Problem requirements - In the entries below, count every line that has the string "Optimization", and answer with that count alone.

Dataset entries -
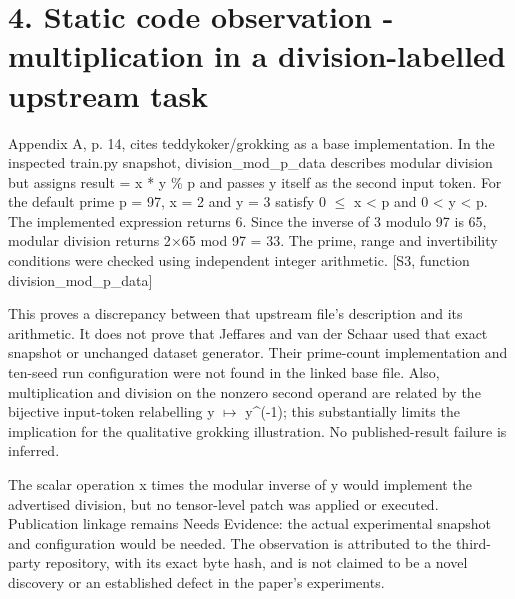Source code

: \documentclass[10pt]{article}
\begin{document}
\section*{4. Static code observation - multiplication in a division-labelled upstream task}
Appendix A, p. 14, cites teddykoker/grokking as a base implementation. In the inspected train.py snapshot, division\_mod\_p\_data describes modular division but assigns result = x * y \% p and passes y itself as the second input token. For the default prime p = 97, x = 2 and y = 3 satisfy 0 \(\leq\) x < p and 0 < y < p. The implemented expression returns 6. Since the inverse of 3 modulo 97 is 65, modular division returns 2\(\times\)65 mod 97 = 33. The prime, range and invertibility conditions were checked using independent integer arithmetic. [S3, function division\_mod\_p\_data]\par
This proves a discrepancy between that upstream file’s description and its arithmetic. It does not prove that Jeffares and van der Schaar used that exact snapshot or unchanged dataset generator. Their prime-count implementation and ten-seed run configuration were not found in the linked base file. Also, multiplication and division on the nonzero second operand are related by the bijective input-token relabelling y \(\mapsto\) y\textasciicircum{}(-1); this substantially limits the implication for the qualitative grokking illustration. No published-result failure is inferred.\par
The scalar operation x times the modular inverse of y would implement the advertised division, but no tensor-level patch was applied or executed. Publication linkage remains Needs Evidence: the actual experimental snapshot and configuration would be needed. The observation is attributed to the third-party repository, with its exact byte hash, and is not claimed to be a novel discovery or an established defect in the paper’s experiments.\par
\end{document}
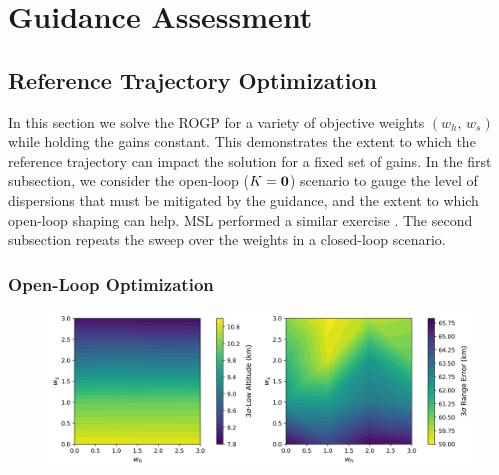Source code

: \chapter{Guidance Assessment}\label{Ch:NumericalAssessment}

\section{Reference Trajectory Optimization}
In this section we solve the ROGP for a variety of objective weights $(w_h,\,w_s)$ while holding the gains constant. This demonstrates the extent to which the reference trajectory can impact the solution for a fixed set of gains. In the first subsection, we consider the open-loop ($K=\mathbf{0}$) scenario to gauge the level of dispersions that must be mitigated by the guidance, and the extent to which open-loop shaping can help. MSL performed a similar exercise \cite{MSL_EDL2}. The second subsection repeats the sweep over the weights in a closed-loop scenario.
\subsection{Open-Loop Optimization}
\begin{figure}[h!]
	\centering
	\includegraphics[width=1\textwidth]{Images/OpenLoop_WeightSweepMCResults}
	\caption{}
	\label{Fig:MCResultsOpenLoop}
\end{figure}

Solution to the problem - 2